A esta altura, o garoto teve um acesso de soluços histéricos e foi retirado do banco das testemunhas.

Fred Zimmer foi executado 13 meses depois.

 

O jovem Daniel foi mandado para viver com uma parente distante no Texas, tia Mattie, a quem jamais vira antes. Ela era uma mulher rigorosa, uma baptista de convicções firmes, certa de que o fogo do inferno aguardava todos os pecadores.
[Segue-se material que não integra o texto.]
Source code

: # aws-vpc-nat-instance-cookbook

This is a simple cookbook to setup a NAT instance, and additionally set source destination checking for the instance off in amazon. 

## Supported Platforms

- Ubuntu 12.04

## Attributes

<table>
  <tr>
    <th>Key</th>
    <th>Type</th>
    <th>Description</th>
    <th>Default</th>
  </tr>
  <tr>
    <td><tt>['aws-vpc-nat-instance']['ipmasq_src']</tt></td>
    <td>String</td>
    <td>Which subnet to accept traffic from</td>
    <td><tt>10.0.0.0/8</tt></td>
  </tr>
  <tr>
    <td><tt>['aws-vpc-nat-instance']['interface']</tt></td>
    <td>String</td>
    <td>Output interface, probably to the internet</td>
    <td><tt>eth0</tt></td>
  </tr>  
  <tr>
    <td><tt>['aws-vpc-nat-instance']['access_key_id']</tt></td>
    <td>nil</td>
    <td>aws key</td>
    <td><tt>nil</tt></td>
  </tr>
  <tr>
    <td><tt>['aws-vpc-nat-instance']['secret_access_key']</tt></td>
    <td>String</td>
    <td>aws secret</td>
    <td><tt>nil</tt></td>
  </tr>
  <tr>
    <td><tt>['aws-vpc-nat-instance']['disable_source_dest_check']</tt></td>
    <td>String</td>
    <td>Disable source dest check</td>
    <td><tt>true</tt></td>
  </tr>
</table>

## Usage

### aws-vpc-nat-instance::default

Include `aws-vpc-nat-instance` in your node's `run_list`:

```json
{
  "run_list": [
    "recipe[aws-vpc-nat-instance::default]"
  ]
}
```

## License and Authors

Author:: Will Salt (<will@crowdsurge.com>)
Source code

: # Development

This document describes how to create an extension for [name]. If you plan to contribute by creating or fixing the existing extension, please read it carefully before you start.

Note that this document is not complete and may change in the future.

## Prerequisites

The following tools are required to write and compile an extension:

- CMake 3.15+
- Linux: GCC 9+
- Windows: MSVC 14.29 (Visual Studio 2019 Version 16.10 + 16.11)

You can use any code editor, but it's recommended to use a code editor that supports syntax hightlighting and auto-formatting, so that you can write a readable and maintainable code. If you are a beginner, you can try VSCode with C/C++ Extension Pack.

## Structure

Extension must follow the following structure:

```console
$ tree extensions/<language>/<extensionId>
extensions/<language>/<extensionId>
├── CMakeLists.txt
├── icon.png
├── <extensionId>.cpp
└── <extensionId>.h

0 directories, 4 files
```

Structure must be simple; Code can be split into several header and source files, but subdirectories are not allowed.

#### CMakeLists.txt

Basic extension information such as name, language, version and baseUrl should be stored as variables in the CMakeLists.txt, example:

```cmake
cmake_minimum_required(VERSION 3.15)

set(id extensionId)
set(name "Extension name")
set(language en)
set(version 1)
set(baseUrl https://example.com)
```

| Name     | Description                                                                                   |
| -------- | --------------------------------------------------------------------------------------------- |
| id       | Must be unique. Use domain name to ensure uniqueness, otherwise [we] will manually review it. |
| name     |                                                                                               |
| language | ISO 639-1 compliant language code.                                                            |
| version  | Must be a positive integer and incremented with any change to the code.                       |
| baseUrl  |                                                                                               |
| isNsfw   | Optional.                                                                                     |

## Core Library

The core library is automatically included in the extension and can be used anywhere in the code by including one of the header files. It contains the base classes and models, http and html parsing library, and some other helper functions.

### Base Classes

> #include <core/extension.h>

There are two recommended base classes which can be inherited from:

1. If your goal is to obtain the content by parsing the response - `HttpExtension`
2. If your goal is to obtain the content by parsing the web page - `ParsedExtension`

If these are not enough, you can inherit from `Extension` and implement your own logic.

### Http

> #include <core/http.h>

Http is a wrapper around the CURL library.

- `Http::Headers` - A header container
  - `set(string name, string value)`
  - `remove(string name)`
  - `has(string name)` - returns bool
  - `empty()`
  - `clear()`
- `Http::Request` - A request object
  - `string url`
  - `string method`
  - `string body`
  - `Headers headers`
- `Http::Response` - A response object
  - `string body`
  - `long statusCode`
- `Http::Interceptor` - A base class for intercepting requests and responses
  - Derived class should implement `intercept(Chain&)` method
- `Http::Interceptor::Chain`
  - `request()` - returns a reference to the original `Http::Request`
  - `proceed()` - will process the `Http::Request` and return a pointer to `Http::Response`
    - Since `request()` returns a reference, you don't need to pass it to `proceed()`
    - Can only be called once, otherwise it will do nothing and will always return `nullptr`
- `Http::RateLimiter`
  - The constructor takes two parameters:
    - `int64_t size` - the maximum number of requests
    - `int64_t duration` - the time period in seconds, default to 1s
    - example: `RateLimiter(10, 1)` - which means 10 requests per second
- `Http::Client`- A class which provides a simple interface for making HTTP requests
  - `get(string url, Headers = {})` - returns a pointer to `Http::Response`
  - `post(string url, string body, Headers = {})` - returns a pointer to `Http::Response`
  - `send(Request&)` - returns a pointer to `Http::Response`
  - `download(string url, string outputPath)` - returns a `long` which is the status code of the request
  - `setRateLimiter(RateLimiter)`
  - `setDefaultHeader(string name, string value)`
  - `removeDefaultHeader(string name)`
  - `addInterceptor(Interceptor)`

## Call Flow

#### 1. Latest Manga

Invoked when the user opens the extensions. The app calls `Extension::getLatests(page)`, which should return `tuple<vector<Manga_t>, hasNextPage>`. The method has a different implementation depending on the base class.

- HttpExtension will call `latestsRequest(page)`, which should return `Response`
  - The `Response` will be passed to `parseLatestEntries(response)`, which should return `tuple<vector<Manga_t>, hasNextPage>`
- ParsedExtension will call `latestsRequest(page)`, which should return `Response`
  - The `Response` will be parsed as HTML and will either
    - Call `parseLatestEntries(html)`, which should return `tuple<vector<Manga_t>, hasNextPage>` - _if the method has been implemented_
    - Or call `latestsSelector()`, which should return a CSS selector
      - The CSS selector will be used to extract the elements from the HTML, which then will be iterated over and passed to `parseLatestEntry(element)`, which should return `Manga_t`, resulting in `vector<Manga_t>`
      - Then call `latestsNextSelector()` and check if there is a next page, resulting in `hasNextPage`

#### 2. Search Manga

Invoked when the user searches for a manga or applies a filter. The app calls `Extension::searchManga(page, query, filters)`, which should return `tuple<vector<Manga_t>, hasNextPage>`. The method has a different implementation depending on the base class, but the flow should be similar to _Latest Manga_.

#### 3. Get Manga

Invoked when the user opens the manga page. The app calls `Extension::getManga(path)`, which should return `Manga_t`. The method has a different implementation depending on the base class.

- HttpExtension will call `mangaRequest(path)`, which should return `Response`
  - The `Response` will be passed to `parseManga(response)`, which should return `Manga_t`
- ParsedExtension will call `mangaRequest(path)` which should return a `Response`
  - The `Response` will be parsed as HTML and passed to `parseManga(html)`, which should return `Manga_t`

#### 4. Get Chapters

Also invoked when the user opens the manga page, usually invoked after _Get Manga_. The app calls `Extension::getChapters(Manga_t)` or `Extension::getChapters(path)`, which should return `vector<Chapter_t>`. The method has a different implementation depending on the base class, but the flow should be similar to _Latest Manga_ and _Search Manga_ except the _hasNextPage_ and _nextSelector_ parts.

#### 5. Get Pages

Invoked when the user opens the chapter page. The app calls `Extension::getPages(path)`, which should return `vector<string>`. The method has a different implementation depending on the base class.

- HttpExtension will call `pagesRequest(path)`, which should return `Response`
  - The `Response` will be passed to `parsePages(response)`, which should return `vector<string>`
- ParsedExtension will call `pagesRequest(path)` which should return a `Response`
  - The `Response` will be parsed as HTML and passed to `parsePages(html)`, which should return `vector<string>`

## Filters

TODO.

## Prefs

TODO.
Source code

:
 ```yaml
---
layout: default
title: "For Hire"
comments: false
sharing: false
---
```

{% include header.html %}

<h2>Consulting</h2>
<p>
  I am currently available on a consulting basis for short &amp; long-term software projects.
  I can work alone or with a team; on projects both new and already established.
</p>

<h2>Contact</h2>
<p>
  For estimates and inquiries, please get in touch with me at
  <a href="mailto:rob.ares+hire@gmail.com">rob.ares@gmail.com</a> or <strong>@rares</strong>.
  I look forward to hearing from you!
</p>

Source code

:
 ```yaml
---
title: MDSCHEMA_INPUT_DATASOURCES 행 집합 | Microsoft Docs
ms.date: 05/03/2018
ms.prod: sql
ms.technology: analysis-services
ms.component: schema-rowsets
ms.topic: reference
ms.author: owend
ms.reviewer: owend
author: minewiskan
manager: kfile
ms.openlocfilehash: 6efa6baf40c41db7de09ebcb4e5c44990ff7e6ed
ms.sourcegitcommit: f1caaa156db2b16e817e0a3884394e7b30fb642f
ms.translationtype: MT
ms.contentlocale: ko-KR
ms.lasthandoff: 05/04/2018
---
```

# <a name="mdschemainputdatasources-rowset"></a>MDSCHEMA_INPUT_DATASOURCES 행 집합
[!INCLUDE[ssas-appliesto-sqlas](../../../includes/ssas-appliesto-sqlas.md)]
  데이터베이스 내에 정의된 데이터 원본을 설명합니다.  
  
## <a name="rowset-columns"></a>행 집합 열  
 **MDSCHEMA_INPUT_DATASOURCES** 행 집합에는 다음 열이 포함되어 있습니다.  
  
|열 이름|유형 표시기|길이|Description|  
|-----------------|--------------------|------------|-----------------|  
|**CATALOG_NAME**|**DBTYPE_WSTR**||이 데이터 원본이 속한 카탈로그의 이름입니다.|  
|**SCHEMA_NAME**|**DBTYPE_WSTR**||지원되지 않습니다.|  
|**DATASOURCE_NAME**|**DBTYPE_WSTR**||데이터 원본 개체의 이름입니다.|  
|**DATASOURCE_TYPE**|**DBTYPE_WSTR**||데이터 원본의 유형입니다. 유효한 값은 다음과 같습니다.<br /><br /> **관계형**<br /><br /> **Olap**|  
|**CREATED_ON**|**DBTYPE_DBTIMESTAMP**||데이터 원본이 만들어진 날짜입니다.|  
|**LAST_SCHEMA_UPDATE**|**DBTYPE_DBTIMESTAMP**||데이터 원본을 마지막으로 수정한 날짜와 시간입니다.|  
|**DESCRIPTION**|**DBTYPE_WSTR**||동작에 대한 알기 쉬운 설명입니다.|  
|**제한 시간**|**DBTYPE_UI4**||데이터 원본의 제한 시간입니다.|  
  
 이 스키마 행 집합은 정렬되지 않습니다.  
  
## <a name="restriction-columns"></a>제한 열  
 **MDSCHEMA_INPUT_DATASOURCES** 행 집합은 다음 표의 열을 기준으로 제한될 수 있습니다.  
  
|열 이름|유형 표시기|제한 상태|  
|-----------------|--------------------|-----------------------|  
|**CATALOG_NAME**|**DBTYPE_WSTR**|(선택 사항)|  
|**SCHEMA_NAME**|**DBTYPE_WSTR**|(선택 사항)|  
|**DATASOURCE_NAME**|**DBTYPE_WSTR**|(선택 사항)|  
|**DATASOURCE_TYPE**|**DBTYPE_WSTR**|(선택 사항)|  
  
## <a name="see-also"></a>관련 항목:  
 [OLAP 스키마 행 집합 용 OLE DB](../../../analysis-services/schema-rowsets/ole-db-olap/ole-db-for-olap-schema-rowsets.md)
Era uma casa sem amor, alegria ou compaixão. Daniel cresceu nesse clima, apavorado pelo conhecimento secreto de sua culpa e a danação que o aguardava Pouco depois do assassinato da mãe, Daniel começou a ter dificuldades com a visão. Os médicos classificaram o problema de psicossomático.

- Ele está bloqueando alguma coisa que não quer ver - explicaram os médicos.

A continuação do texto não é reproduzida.